Eurydice knew she had a weapon that those men did not. “Where is the entrance to the Underworld? Where can I go?”
“No. I shouldn’t have told you there is a road to hell. Stay home, let me come to you with a potion to drink that will relieve the ache of love lost way too soon.”
“No. I have made up my mind. If you wish to help me, give me a potion to drink that will fortify me such as one you might give to a young man going off to war. Give me unstoppable courage.”
“No need for that. You are too bold for your own good.”
“Then show me the way to the gate to the Underworld. Take me there now.”
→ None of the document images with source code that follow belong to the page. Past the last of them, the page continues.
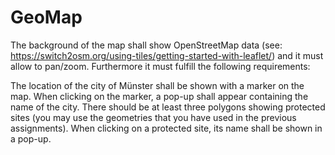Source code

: # GeoMap
The background of the map shall show OpenStreetMap data (see: https://switch2osm.org/using-tiles/getting-started-with-leaflet/) and it must allow to pan/zoom. Furthermore it must fulfill the following requirements:

The location of the city of Münster shall be shown with a marker on the map.
When clicking on the marker, a pop-up shall appear containing the name of the city.
There should be at least three polygons showing protected sites (you may use the geometries that you have used in the previous assignments).
When clicking on a protected site, its name shall be shown in a pop-up.
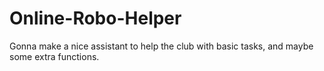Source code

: # Online-Robo-Helper
Gonna make a nice assistant to help the club with basic tasks, and maybe some extra functions.
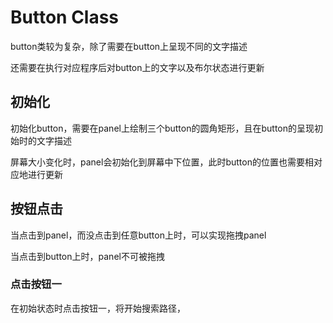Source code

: # Button Class

button类较为复杂，除了需要在button上呈现不同的文字描述

还需要在执行对应程序后对button上的文字以及布尔状态进行更新



## 初始化

初始化button，需要在panel上绘制三个button的圆角矩形，且在button的呈现初始时的文字描述

屏幕大小变化时，panel会初始化到屏幕中下位置，此时button的位置也需要相对应地进行更新





## 按钮点击

当点击到panel，而没点击到任意button上时，可以实现拖拽panel

当点击到button上时，panel不可被拖拽



### 点击按钮一

在初始状态时点击按钮一，将开始搜索路径，

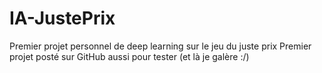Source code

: # IA-JustePrix
Premier projet personnel de deep learning sur le jeu du juste prix
Premier projet posté sur GitHub aussi pour tester (et là je galère :/)
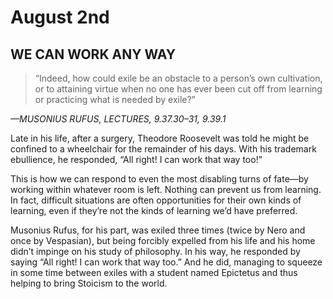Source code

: # August 2nd
## WE CAN WORK ANY WAY

> “Indeed, how could exile be an obstacle to a person’s own cultivation, or to attaining virtue when no one has ever been cut off from learning or practicing what is needed by exile?”

*—MUSONIUS RUFUS, LECTURES, 9.37.30–31, 9.39.1*

Late in his life, after a surgery, Theodore Roosevelt was told he might be confined to a wheelchair for the remainder of his days. With his trademark ebullience, he responded, “All right! I can work that way too!”

This is how we can respond to even the most disabling turns of fate—by working within whatever room is left. Nothing can prevent us from learning. In fact, difficult situations are often opportunities for their own kinds of learning, even if they’re not the kinds of learning we’d have preferred.

Musonius Rufus, for his part, was exiled three times (twice by Nero and once by Vespasian), but being forcibly expelled from his life and his home didn’t impinge on his study of philosophy. In his way, he responded by saying “All right! I can work that way too.” And he did, managing to squeeze in some time between exiles with a student named Epictetus and thus helping to bring Stoicism to the world.

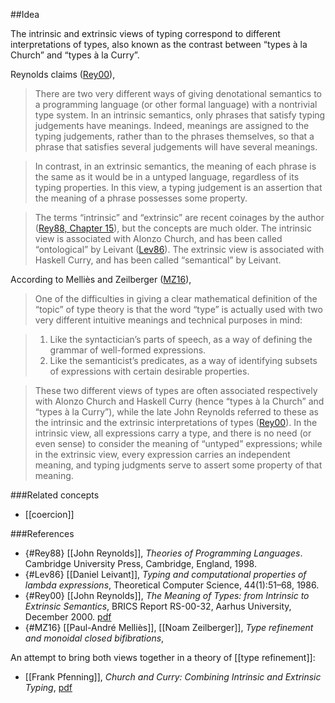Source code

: ##Idea

The intrinsic and extrinsic views of typing correspond to different interpretations of types, also known as the contrast between “types à la Church” and “types à la Curry”.

Reynolds claims ([Rey00](#Rey00)),

>There are two very different ways of giving denotational semantics to a programming language (or other formal language) with a nontrivial type system. In an intrinsic semantics, only phrases that satisfy typing judgements have meanings. Indeed, meanings are assigned to the typing judgements, rather than to the phrases themselves, so that a phrase that satisfies several judgements will have several meanings.

>In contrast, in an extrinsic semantics, the meaning of each phrase is the same as it would be in a untyped language, regardless of its typing properties. In this view, a typing judgement is an assertion that the meaning of a phrase possesses some property.

>The terms “intrinsic” and “extrinsic” are recent coinages by the author ([Rey88, Chapter 15](#Rey88)), but the concepts are much older. The intrinsic view is associated with Alonzo Church, and has been called “ontological” by Leivant ([Lev86](#Lev86)). The extrinsic view is associated with Haskell Curry, and has been called “semantical” by Leivant.

According to Melliès and Zeilberger ([MZ16](#MZ16)),

>One of the difficulties in giving a clear mathematical definition of the “topic” of type theory is that the word “type” is actually used with two very different intuitive meanings and technical purposes in mind:

> 1. Like the syntactician’s parts of speech, as a way of defining the grammar of well-formed expressions.
> 1. Like the semanticist’s predicates, as a way of identifying subsets of expressions with certain desirable properties.

>These two different views of types are often associated respectively with Alonzo Church and Haskell Curry (hence “types à la Church” and “types à la Curry”), while the late John Reynolds referred to these as the intrinsic and the extrinsic interpretations of types ([Rey00](#Rey00)). In the intrinsic view, all expressions carry a type, and there is no need (or even sense) to consider the meaning of “untyped” expressions; while in the extrinsic view, every expression carries an independent meaning, and typing judgments serve to assert some property
of that meaning.

###Related concepts
* [[coercion]]

###References

* {#Rey88} [[John Reynolds]], _Theories of Programming Languages_. Cambridge University Press, Cambridge, England, 1998.
* {#Lev86} [[Daniel Leivant]], _Typing and computational properties of lambda expressions_, Theoretical Computer Science, 44(1):51–68, 1986.
* {#Rey00} [[John Reynolds]], _The Meaning of Types: from Intrinsic to Extrinsic Semantics_, BRICS Report RS-00-32, Aarhus University, December 2000. [pdf](http://www.cs.cmu.edu/afs/cs/user/jcr/ftp/typemeaning.pdf)
* {#MZ16} [[Paul-André Melliès]], [[Noam Zeilberger]], _Type refinement and monoidal closed bifibrations_, [](http://arxiv.org/abs/1601.06098)

An attempt to bring both views together in a theory of [[type refinement]]:

* [[Frank Pfenning]], _Church and Curry: Combining Intrinsic
and Extrinsic Typing_, [pdf](https://www.cs.cmu.edu/~fp/papers/andrews08.pdf)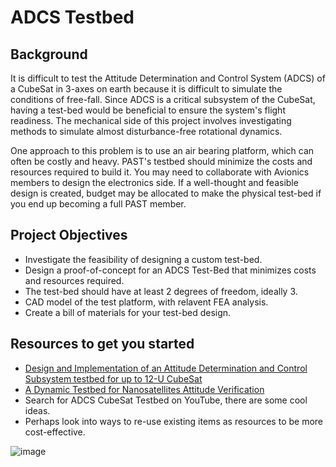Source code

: # ADCS Testbed

## Background
It is difficult to test the Attitude Determination and Control System (ADCS) of a CubeSat in 3-axes on earth because it is difficult
to simulate the conditions of free-fall. Since ADCS is a critical subsystem of the CubeSat, having a test-bed would be
beneficial to ensure the system's flight readiness. The mechanical side of this project involves investigating methods to
simulate almost disturbance-free rotational dynamics.

One approach to this problem is to use an air bearing platform, which can often be costly and heavy. PAST's testbed 
should minimize the costs and resources required to build it. You may need to collaborate with Avionics members to design the 
electronics side. If a well-thought and feasible design is created, budget may be allocated to make the physical test-bed if
you end up becoming a full PAST member.

## Project Objectives
- Investigate the feasibility of designing a custom test-bed.
- Design a proof-of-concept for an ADCS Test-Bed that minimizes costs and resources required.
- The test-bed should have at least 2 degrees of freedom, ideally 3. 
- CAD model of the test platform, with relavent FEA analysis.
- Create a bill of materials for your test-bed design.

## Resources to get you started
- [Design and Implementation of an Attitude Determination and Control Subsystem testbed for up to 12-U CubeSat](https://www.researchgate.net/publication/371424671_Design_and_Implementation_of_an_Attitude_Determination_and_Control_Subsystem_testbed_for_up_to_12-U_CubeSat)
- [A Dynamic Testbed for Nanosatellites Attitude Verification](https://www.researchgate.net/publication/340029352_A_Dynamic_Testbed_for_Nanosatellites_Attitude_Verification)
- Search for ADCS CubeSat Testbed on YouTube, there are some cool ideas.
- Perhaps look into ways to re-use existing items as resources to be more cost-effective.

![image](https://github.com/user-attachments/assets/04d03f19-5bfd-4aff-ab37-fdf446342d02)
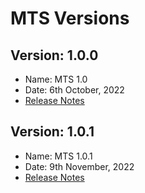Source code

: # MTS Versions

## Version: 1.0.0
* Name: MTS 1.0 
* Date: 6th October, 2022
* [Release Notes](mts1.0-release-notes.md)

## Version: 1.0.1
* Name: MTS 1.0.1
* Date: 9th November, 2022
* [Release Notes](https://docs.mosip.io/1.2.0/integrations/mosip-token-seeder/mts-versions/mts-version-1.0.1)





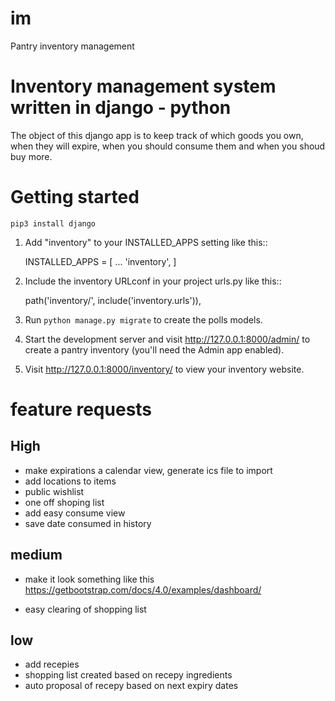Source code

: # im
Pantry inventory management

# Inventory management system written in django - python
The object of this django app is to keep track of which goods you own, when they will expire, when you should consume them and when you shoud buy more.

# Getting started
`pip3 install django`


1. Add "inventory" to your INSTALLED_APPS setting like this::

    INSTALLED_APPS = [
        ...
        'inventory',
    ]

2. Include the inventory URLconf in your project urls.py like this::

    path('inventory/', include('inventory.urls')),

3. Run `python manage.py migrate` to create the polls models.

4. Start the development server and visit http://127.0.0.1:8000/admin/
   to create a pantry inventory (you'll need the Admin app enabled).

5. Visit http://127.0.0.1:8000/inventory/ to view your inventory website.

# feature requests
## High
- make expirations a calendar view, generate ics file to import
- add locations to items
- public wishlist
- one off shoping list
- add easy consume view
 - save date consumed in history

## medium
- make it look something like this https://getbootstrap.com/docs/4.0/examples/dashboard/

- easy clearing of shopping list

## low
- add recepies
- shopping list created based on recepy ingredients
- auto proposal of recepy based on next expiry dates
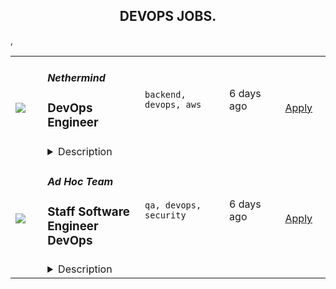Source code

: <div align="center"><h2>DEVOPS JOBS.</h2></div><table><tr>
            <td width="100" height="100" rowspan="2">
                <img src=https://remoteOK.com/assets/img/jobs/90ff0b83631e7f7d539736fc0bc82c1d1657048761.png>
            </td>
            <td width="300">
                <h5>Nethermind</h5>
                <h3>
					DevOps Engineer				</h3>
            </td>
            <td width="300">
                <code>backend, devops, aws</code>
            </td>
            <td width="200">
            <text>6 days ago</text>
            </td>
            <td width="100" rowspan="2">
            <a href=https://remoteOK.com/jobs/111534 align="right" target="_blank">Apply</a>
            </td>
        </tr>
        <tr>
            <td colspan="3">
            <details><summary>Description</summary>
            <p>Our DevOps team known as the Angkor of Nethermind are responsible for processes related to product development operations.</p><h2><strong>As a member of this team you will:</strong></h2><ul><li><strong>Build and maintain</strong>Â company-wide CI/CD pipelines for different projects (Github Actions)</li><li><strong>Deploy and maintain</strong>Â the blockchain infrastructure in a multi-cloud environment (DigitalOcean, AWS, Google Cloud, others)</li><li><strong>Follow</strong>Â the best, modern security patterns to keep the secrets secure</li><li><strong>Monitor</strong>Â the infrastructure with tools like Grafana, Prometheus, New Relic, OpsGenie</li><li><strong>Write scripts</strong>, lambda functions and even full applications with the language of your choice that can help us improve the workflow</li><li><strong>Automate work</strong>Â - yours and others (Terraform, Ansible, CloudFormation)</li><li><strong>Write clean procedures</strong>Â that everybody can understand and follow</li><li><strong>Participate</strong>Â in the Ethereum ecosystem events from the DevOps side</li><li><strong>Ensure 99.99% system uptime</strong>, smooth operations and work with infra handling millions of request per second</li><li><strong>Have strong cloud networking experience</strong>Â and troubleshooting skills</li><li><strong>Take ownership</strong>Â of end to end automation</li><li><strong>Implement systems</strong>Â that are highly available, scalable and secure on cloud platforms and on-premise</li><li><strong>Work</strong>Â with many different operating systems</li></ul><h2><strong>Perks and benefits:</strong></h2><ul><li>Fully remote</li><li>Flexible working hours</li><li>Plus equity</li></ul>
            </details>
            </td>
        </tr>,<tr>
            <td width="100" height="100" rowspan="2">
                <img src=https://remoteok.com/assets/img/jobs/a3344baf709d578dc57adc3b64b52b711657047005.png>
            </td>
            <td width="300">
                <h5>Ad Hoc Team</h5>
                <h3>
					Staff Software Engineer DevOps				</h3>
            </td>
            <td width="300">
                <code>qa, devops, security</code>
            </td>
            <td width="200">
            <text>6 days ago</text>
            </td>
            <td width="100" rowspan="2">
            <a href=https://remoteOK.com/jobs/111529 align="right" target="_blank">Apply</a>
            </td>
        </tr>
        <tr>
            <td colspan="3">
            <details><summary>Description</summary>
            <p><strong>This is a remote position.</strong></p><p><span style="font-weight: 400;">Ad Hoc is a digital services company that helps the federal government better serve people. Our team of experts from across the commercial industry and government brings the modern skills necessary to help agencies transform public services into digital services. Our work enables agencies to meet the needs of their users while closing the gap between consumer expectations and government</span></p><p>As part of our team you will work with a small team of designers and engineers to design, develop, and deliver web-based applications and services. You'll work in collaboration with our government partners to better understand and translate policy and business requirements into features, user stories, automated tests, and working code. Your work will impact the lives of millions of Americans.</p><p><span style="font-weight: 400;">Staff Software Engineer</span><span style="font-weight: 400;">s generally lead cross-functional, technical teams of 3 to 6 engineers and are the individuals primarily responsible for ensuring successful delivery for their team. They generally establish high levels of trust and operate with significant autonomy. This position is reserved for individuals with significant development and leadership experience. </span><span style="font-weight: 400;">Staff Software Engineers </span><span style="font-weight: 400;">are accountable for the code and systems they own, lead the resolution of major issues effectively and direct the evaluation of tradeoffs between implementation complexity and other costs. They have expert-level capabilities in at least one major technology stack.</span></p><p><strong>Requirements</strong></p><ul><li style="font-weight: 400;"><span style="font-weight: 400;">Our Federal contracts require that you be a U.S. Citizen to be eligible for employment.</span></li><li style="font-weight: 400;"><span style="font-weight: 400;">All work must be conducted within the U.S.</span></li><li style="font-weight: 400;"><span style="font-weight: 400;">As a government contractor, all hires may be required to meet additional pre-employment contingencies to the extent required by applicable law, at the time of hire or any time thereafter</span></li><li data-stringify-indent="0">Some Federal contracts require a degree in computer science or additional years of experience as a substitute</li><li data-stringify-indent="0">Our technical screening involves completing our homework assignments exclusively - we do not do any form of whiteboarding in our process</li></ul><p><strong>What You'll Do</strong></p><ul><li style="font-weight: 400;"><span style="font-weight: 400;">Ensuring effective engineering delivery on their program or team.</span></li><li style="font-weight: 400;"><span style="font-weight: 400;">Contributing to and delivering performance reviews with direct reports.</span></li><li style="font-weight: 400;"><span style="font-weight: 400;">Developing and presenting monthly reports based on program reporting requirements.</span></li><li style="font-weight: 400;"><span style="font-weight: 400;">Shaping the technical direction of their program.&nbsp;</span></li><li style="font-weight: 400;"><span style="font-weight: 400;">Managing the technical relationship with the client, and influencing their technical decision-making.&nbsp;</span></li><li style="font-weight: 400;"><span style="font-weight: 400;">Demonstrating a deep awareness of how changes they make interact with all components in a broader system. This includes technologies for frontend, backend, infrastructure, usability, and design, as well as varying development, testing, and release methodologies within an organization.</span></li><li style="font-weight: 400;"><span style="font-weight: 400;">Planning and executing on roadmaps for new projects without explicit guidance and direction from technical supervisors.&nbsp;</span></li><li style="font-weight: 400;"><span style="font-weight: 400;">Actively driving conversations and planning sessions with partners and key stakeholders, and representing the engineering practice while advocating for the best technical solutions and communicating tradeoffs. Ultimately providing significant positive impact to a programâs roadmap.</span></li><li style="font-weight: 400;"><span style="font-weight: 400;">Influencing the customer toward successful outcomes by establishing trust through reliable and successful execution and demonstrated competency.</span></li><li style="font-weight: 400;"><span style="font-weight: 400;">Providing vision for other engineers within their area of influence, and advocating for that vision while taking into account client requirements.&nbsp;</span></li><li style="font-weight: 400;"><span style="font-weight: 400;">Prioritizing high-impact work and delivering on that work over non-critical tasks.&nbsp;&nbsp;</span></li><li style="font-weight: 400;"><span style="font-weight: 400;">Periodically traveling to the client site to work with and present to partners and stakeholders as necessary.&nbsp;</span></li><li style="font-weight: 400;"><span style="font-weight: 400;">Elaborating and evolving on complex and ambiguous products to uncover new constraints and opportunities.</span></li><li style="font-weight: 400;"><span style="font-weight: 400;">Assigning tasks to and monitor the progress of task completion for team members.</span></li><li style="font-weight: 400;"><span style="font-weight: 400;">Providing mentorship and guidance to team members through practice, code review, presentations, and architecture. This may include, but isnât limited to game day design and execution.</span></li><li style="font-weight: 400;"><span style="font-weight: 400;">Providing general career development advice to team members, and staying up to date on career options and new opportunities within the company that may be beneficial for the growth of those engineers.</span></li><li style="font-weight: 400;"><span style="font-weight: 400;">Reducing ambiguity in the systems they work with, including additional documentation, refactoring, and testing.&nbsp;</span></li><li style="font-weight: 400;"><span style="font-weight: 400;">Effectively communicate on existing systems, design decisions, past performance, and a major history of the projects that theyâve been part of for bid-writing, tech demos, and other potentially client-facing communications.&nbsp;</span></li><li style="font-weight: 400;"><span style="font-weight: 400;">Informing program leadership of the health of your team and contributing to evaluation of team members, written or otherwise</span></li><li style="font-weight: 400;"><span style="font-weight: 400;">Actively contributing code and performing code review on your applications as an engineer.&nbsp;</span></li><li style="font-weight: 400;"><span style="font-weight: 400;">Participating in technical depth interviews with new candidates</span></li><li style="font-weight: 400;"><span style="font-weight: 400;">Conducting regular 1:1 meetings and performance reviews with direct reports; providing general career development advice to team members based on their knowledge of company policy and process</span></li><li style="font-weight: 400;"><span style="font-weight: 400;">Creating opportunities for improving not just their immediate area, but similar areas in other programs across the company.&nbsp;</span></li><li style="font-weight: 400;"><span style="font-weight: 400;">Ensure that all systems operate smoothly and, in coordination with QA Manager, align with ISO and CMMI quality standards.</span></li></ul><p><strong>What You'll Bring</strong></p><ul><li>Minimum 8 years of experience in software design and development, architecture, operations</li><li data-stringify-indent="0">Bachelor of Science in Technology or Engineering</li><li>8+ years of experience utilizing DevOps tools such as Terraform or CloudFormation</li><li>5+ years of experience building optimized docker containers</li><li>5+ year of experience programming in a high level language, such as Ruby or Python</li><li>5+ year of experience writing Groovy pipeline scripts for Jenkins</li><li>Experience collaborating with other teams, adopting their goals as your own</li><li>Programming in a major open source language or framework, such as Ruby, Python/Django, Go, JavaScript/React, or Java</li><li>Familiarity with static analysis tools and other CI tools used for security and compliance</li><li>Proficient spelling, grammar, and communication skills</li><li>Experience with Amazon Web Services, in particular ECS/Fargate, CloudWatch, IAM, EC2, and S3</li><li>Understanding of basic networking fundamentals: TCP/IP, UDP, routing, load balancing, SSH</li><li>Experience and understanding of one or more different agile methodologies, including Scrum, XP, or SAFe.</li><li>A desire to expand your skills and gain experience with new tooling as needed</li><li><span style="font-weight: 400;">Must be legally authorized to work in the U.S now and in the future without sponsorship</span></li></ul><p><strong>Benefits</strong></p><ul><li style="font-weight: 400;"><span style="font-weight: 400;">Company-subsidized Health, Dental, and Vision Insurance</span></li><li style="font-weight: 400;"><span style="font-weight: 400;">Vanguard 401K Plan</span></li><li style="font-weight: 400;"><span style="font-weight: 400;">Unlimited Vacation</span></li><li style="font-weight: 400;"><span style="font-weight: 400;">Continuing Education/Annual Conference Attendance Stipend</span></li></ul><p>Ad Hoc LLC is an Equal Opportunity/Affirmative Action Employer. All qualified applicants will receive consideration for employment without regard to race, color, national origin, ancestry, sex, sexual orientation, gender identity or expression, religion, age, pregnancy, disability, work-related injury, covered veteran status, political ideology, marital status, or any other factor that the law protects from employment discrimination.</p><p><span style="font-weight: 400;">In support of theâ¯Colorado Equal Pay Transparency Act, and others like it across the country, Ad Hoc job descriptions feature the starting range we reasonably expect to pay to candidates who would join our team with little to no need for training on the responsibilities we've outlined above. Actual compensation is influenced by a wide range of factors including but not limited to skill set, level of experience, and responsibility . The range of starting pay for this role is $128,183 - $169,065 and information on benefits offered is here. Our recruiters will be happy to answer any questions you may have, and we look forward to learning more about your salary requirements.</span></p>
            </details>
            </td>
        </tr></table>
Surrendering, Alba texted her next client to warn her she was going to be late. She had a terrible feeling about how this would end.
Trying not to gloat, Eurydice refreshed her makeup and dressed like she was about to go to a club. She put on high heels, a low-cut blouse, and tight jeans that showed off her perfect hips while she made sure her lips looked full and luscious. Señora Alba immediately guessed her strategy. “You are smart as well as good looking. I don’t think your plan will work, but I admire the genius behind it.”
The bruja led Eurydice to the dollar store on Alum Rock Avenue, two blocks away. They walked around the building to the dumpsters where Señora Alba clapped her hands and a door appeared. “Here is some advice. Do exactly what the King of the Underworld demands of you. The slightest deviation from his instructions will mean disaster. And whatever you do, don’t eat or drink anything. If the tiniest morsel passes your lips, if you drink a single drop of water, you will be doomed to stay in the Underworld forever.” They hugged and then Eurydice opened the door and stepped down into a long dark passage. She walked for hours, hearing nothing but the sound of her breathing and the clack of her heals on the damp bricks. To her relief, there were no spiders or snakes that might scare her. She passed no one, but strangely, she had excellent cell service.
After hours of walking, her feet sore and her entire body facing exhaustion, Eurydice came upon a river so wide she couldn’t see the opposite bank in the gloom. Along the shore were multitudes of people, some sobbing or angry, others sitting silently by themselves, resolved to their fate. Eurydice saw there was no dignity in death. It strips people of their humanity. She felt sorry for the dead as she pulled out her compact and checked her makeup.
A tall thin man of infinite age walked up to stare at her with large, lascivious eyes. “Those are the ones who can’t afford the toll for me to take them across the river.” Charon gestured at the crowd. “They must wait a hundred years on the shore.” The ferryman had unkept auburn hair with a matching stringy, dirty beard. His rust-colored tunic was similarly stained and foul. He reminded Eurydice of the butcher at the carnecería on East San Carlos where she often shopped. He had that same bloodlust look on his face. “For the living, the fare is based on the number of years you have left to live. Given your health and youth, you will have to pay a ton of gold to board my boat. We don’t accept cash, checks, or credit cards. No bitcoin. Just gold.”
“How about this as payment?” Eurydice leaned over and gave Charon a sensuous kiss on the cheek. She put everything she had into it: love, kindness, and all her unlimited beauty. Charon was so flustered he almost dropped his oar.
“Uh. Wow. That was… Come on board beautiful woman.” At one point midstream, the boat began to rock violently. Terrified she might drown, Eurydice reached under her seat for a life preserver, making Charon laugh and love her innocence all the more. About an hour into the journey, he announced, “The duty-free shop is open. Tax free alcohol, perfume, and cigarettes, for sale. Cheaper than anything you can buy back home.” Remembering her instructions, Eurydice declined to shop. Upon landing on the far shore, she gave the ferryman another kiss and went on her way. “Hurry back!” he told her.
She heard the dog right before she saw it. Cerberus was growling, snarling, and barking so loud that the sound reverberated for several miles through the narrow cave. Each head was the size of a horse. Its mouths had rows of teeth like a great white shark, and it was so enraged by the approach of a living human that it strained, jumped, and slobbered as it prepared to attack her. Eurydice walked up to the dog just as it was about to leap, aiming to rip her apart before it devoured her. She sank to her knees to welcome it as if it were a puppy dog given to a toddler on Christmas morning. Within seconds she was scratching behind the ears of one head while giving another a gentle noogie. She cooed to the third, “That’s my precious boy. Aren’t you a good puppy? A half hour later, the dog reluctantly let her continue her journey after a final toss of a stick for him to fetch.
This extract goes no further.